La circulaire n° 34 du 5 Avril 1952 définit deux zones d’aléa qui sont chacune soumises à des contraintes d’urbanisation différentes :

  • La zone A, dite de grand débit, est inconstructible, sauf autorisation exceptionnelle accordée pour non entrave à l’écoulement des eaux ou déclarée d’utilité publique.
  • La zone B, dite complémentaire, d’écoulement faible voire inexistant, est potentiellement constructible. Une autorisation préalable doit obligatoirement être délivrée par le service gestionnaire des surfaces submersibles, ici le Service de la Navigation Rhône-Saône, sauf pour les bâtiments d’une superficie inférieure à 10 m², et pour les constructions sur des piliers espacés, situés entre le niveau du sol et celui des plus hautes eaux.

Néanmoins, les PSS n’édictent pas d’interdiction générale des constructions : chaque cas particulier doit être examiné par l’Administration technique, qui doit statuer au coup par coup.
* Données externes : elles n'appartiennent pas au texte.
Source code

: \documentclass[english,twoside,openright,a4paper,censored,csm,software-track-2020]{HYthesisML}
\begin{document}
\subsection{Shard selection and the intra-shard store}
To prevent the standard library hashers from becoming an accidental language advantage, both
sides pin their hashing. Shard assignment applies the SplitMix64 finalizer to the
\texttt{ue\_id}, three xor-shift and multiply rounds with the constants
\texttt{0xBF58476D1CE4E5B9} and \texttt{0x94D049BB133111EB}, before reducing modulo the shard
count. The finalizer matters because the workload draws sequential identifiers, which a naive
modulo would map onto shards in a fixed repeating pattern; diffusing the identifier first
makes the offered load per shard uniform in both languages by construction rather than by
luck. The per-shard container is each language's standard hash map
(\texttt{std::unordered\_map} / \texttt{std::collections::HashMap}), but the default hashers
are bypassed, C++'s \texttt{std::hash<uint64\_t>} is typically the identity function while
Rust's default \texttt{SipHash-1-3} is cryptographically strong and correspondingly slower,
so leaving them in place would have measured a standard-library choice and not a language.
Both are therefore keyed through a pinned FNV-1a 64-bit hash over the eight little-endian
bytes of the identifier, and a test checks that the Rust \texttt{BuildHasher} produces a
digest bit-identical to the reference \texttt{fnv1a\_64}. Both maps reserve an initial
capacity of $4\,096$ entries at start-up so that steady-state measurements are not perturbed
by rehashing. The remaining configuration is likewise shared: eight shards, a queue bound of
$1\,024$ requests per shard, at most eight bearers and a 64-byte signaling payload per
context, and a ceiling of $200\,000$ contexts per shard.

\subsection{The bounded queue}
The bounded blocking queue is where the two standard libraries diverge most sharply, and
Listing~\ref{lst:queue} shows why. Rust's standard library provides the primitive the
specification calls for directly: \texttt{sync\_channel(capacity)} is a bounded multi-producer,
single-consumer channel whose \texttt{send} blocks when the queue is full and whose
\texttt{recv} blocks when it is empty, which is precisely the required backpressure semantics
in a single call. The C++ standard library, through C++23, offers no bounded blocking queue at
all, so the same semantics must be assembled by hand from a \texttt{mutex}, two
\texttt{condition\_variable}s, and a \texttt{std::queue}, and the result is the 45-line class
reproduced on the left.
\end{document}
Dans la région lyonnaise, il faudra attendre 1972 pour que les PSS de la Saône, du Rhône amont et du Rhône aval soient approuvés. Les territoires de Lyon et Villeurbanne, épargnés par les crues centennales de 1918, 1928 et 1944 sur le Rhône et par la crue cinquantennale de 1955 sur la Saône, ne sont pas concernés par cette nouvelle cartographie règlementaire. Sur ces communes, c’est le plan des zones inondables (PZI) approuvé en 1911 dans le cadre de l’application de la loi de 1858 qui a été en vigueur jusqu’au début du XXIe siècle, avant d’être remplacé par le PPRNI du Grand Lyon. Cette cartographie, qui s’appuie sur le périmètre de l’inondation du Rhône de 1856, n’a cependant jamais été intégrée en tant que servitude dans le Plan d’Occupation des Sols de la Communauté Urbaine. Ainsi, la réglementation n’a pas permis d’enrayer la tendance à l’urbanisation du lit majeur.

Notes
192.

Archives du SNRS, C1433, D8514

193.

Archives du SNRS, C1433, D8514, rapport des ingénieurs du Service Spécial sur les travaux effectués dans le champ d’inondation du Rhône, adressé à l’Administration Supérieure le 4 avril 1923.